----- AVAILABLE DATA

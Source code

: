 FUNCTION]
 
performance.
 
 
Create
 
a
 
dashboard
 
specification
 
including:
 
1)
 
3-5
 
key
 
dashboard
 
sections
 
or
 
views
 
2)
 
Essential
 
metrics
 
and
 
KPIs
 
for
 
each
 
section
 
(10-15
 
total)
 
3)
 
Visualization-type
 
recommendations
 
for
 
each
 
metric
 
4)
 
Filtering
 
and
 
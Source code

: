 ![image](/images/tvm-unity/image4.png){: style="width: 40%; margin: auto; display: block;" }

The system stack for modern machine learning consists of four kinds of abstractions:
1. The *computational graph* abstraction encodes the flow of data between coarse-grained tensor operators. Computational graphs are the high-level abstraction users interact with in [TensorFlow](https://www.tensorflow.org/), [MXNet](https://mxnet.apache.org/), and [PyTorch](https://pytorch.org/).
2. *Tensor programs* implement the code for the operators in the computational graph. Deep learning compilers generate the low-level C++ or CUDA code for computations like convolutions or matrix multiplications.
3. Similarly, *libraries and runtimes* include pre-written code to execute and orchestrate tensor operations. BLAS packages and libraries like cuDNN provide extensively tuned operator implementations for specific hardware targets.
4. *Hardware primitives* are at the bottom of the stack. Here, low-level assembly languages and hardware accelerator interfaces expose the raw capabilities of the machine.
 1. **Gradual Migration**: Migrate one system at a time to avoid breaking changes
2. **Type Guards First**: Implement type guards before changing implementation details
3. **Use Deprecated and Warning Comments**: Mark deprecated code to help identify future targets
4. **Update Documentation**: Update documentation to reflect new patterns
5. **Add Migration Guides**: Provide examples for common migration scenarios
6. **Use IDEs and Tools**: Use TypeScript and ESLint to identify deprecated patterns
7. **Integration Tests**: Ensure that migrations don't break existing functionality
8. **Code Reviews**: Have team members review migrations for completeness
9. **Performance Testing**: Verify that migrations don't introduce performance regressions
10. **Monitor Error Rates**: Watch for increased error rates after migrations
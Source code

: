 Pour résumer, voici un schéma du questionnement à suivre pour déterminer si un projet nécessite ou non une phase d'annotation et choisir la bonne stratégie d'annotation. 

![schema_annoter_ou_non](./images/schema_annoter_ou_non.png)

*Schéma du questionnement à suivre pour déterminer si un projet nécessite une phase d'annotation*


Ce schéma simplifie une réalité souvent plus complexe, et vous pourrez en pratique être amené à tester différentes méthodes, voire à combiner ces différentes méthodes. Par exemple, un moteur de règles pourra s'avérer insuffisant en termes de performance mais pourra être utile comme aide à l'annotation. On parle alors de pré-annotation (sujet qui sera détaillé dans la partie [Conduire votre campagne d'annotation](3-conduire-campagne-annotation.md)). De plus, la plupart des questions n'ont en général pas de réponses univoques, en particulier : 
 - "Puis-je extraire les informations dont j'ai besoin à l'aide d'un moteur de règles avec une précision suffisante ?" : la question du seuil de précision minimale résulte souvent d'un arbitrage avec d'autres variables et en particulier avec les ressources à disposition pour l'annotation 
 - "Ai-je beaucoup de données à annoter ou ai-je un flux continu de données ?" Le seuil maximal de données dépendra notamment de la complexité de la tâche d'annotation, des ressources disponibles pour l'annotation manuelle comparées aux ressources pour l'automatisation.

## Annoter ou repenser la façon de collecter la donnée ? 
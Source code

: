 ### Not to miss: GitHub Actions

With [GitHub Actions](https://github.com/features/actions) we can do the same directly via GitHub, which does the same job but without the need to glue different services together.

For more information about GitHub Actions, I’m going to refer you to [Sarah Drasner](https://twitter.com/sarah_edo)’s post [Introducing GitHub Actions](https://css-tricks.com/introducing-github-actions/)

----------

» WORK REQUIRED: Scan the entries above for the line containing "## Annoter ou", and copy it and all lines after it exactly, down to and including the line containing "With [GitHub Actions](https://github.com/features/actions)".

» EXPECTED ANSWER:
## Annoter ou repenser la façon de collecter la donnée ? 
Source code

: ### Not to miss: GitHub Actions

With [GitHub Actions](https://github.com/features/actions) we can do the same directly via GitHub, which does the same job but without the need to glue different services together.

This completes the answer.